Here are some examples:
Story Sources: will display the ratio of total stories according to the various submission methods. For a full list of the available story-telling methods, please visit the How To Contribute page on the Harkive site. From the screenshot below, however, it is easy to see the dominance of Twitter in terms of conversations about Harkive, but these ratios may change on 19th July as stories begin to be posted elsewhere.
Harkive Around The World: will display details of Tweets sent with the #harkive hashtag. Although limited to Twitter users who have enabled location settings, this nevertheless provides an idea of the reach of the project and engagement with it.
WordCloud: Following automatic removal of Stopwords and other phrases (incl. the word Harkive, which features prominently in collected posts), this visualisation will produce a Wordcloud based on the content of Harkive stories. As the screenshot below shows, ‘tell’ is a prominent word at this point in time, and this is because of the promotional posts (and shares of those posts) encouraging people to ‘tell their story’ to Harkive ahead of 19th July 2016.
The basic examples above demonstrate some of the many ways that different levels of insight can be derived from data. They represent, however, only the tip of the iceberg of what is possible.
Shortly after the 2016 story-gathering element of the project ends next week, I will begin the process of sorting, cleaning and analysing the data. For the purposes of the immediate concern of the PhD project, this analysis will proceed according to three broad themes: Formats and Technology; Data, Privacy, Identity and Ownership; Recommendation and Discovery. Beyond that, I believe there a great number of ways in which this dataset could be put to use by researchers interested in popular music and digital culture. It is the intention that the API is the first step towards Harkive becoming a useful resource.
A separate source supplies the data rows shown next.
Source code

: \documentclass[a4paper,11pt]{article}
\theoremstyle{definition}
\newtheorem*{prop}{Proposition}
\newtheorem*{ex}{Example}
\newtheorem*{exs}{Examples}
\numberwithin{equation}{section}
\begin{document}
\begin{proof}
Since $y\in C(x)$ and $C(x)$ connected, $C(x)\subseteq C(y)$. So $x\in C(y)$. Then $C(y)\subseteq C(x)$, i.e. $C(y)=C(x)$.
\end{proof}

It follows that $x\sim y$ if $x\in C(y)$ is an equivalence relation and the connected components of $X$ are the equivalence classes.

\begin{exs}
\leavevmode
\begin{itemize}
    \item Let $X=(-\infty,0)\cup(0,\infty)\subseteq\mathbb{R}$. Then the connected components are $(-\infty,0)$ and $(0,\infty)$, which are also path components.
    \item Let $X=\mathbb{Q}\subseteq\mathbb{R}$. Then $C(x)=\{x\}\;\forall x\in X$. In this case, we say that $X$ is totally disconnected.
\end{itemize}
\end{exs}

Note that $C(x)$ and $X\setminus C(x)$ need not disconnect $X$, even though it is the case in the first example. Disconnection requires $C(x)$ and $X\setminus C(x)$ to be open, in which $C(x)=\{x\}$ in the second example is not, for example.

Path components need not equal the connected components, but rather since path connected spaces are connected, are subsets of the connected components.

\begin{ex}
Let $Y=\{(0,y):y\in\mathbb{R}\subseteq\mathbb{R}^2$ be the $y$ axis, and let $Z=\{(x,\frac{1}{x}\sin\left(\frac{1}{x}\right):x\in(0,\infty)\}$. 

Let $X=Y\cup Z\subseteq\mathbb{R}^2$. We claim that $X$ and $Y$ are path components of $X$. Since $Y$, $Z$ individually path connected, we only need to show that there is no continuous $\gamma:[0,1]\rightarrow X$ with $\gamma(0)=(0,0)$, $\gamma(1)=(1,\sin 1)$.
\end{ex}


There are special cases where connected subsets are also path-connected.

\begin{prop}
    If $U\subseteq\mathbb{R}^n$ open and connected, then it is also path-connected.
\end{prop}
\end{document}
If you have any questions about the Harkive API, or would like to discuss potential collaborative work, please do get in touch: [email protected]
Further information on the Harkive API
Documentation is available at http://developer.harkive.com.
The Harkive API allows developers and researchers access to limited elements of the data collected by The Harkive Project. In particular, and based on the Research Ethics underpinning the project, the API does not provide access to personal information gathered by the project.
The API currently contains only data collected by the 2016 instance of Harkive. Data from 2013-2015 has been prepared according to the structure of the API and will be added shortly after Harkive 2016.
The automated collection methods that place new data within the API structure at present capture everything related to Harkive, so will necessary include tweets (and other types of posts) that mention the project, but may not necessarily be a music listening story. Although tweets sent from the official @Harkive twitter account – the main source of non-story content and traffic – have been excluded from certain counts in the visualisations, anything posted by others online ahead of Tuesday 19th July will be displayed. This data is included at this stage primarily to demonstrate the API and visualisations. Shortly after 19th July, the 2016 data contained within the API will be sorted and cleaned, leaving only stories.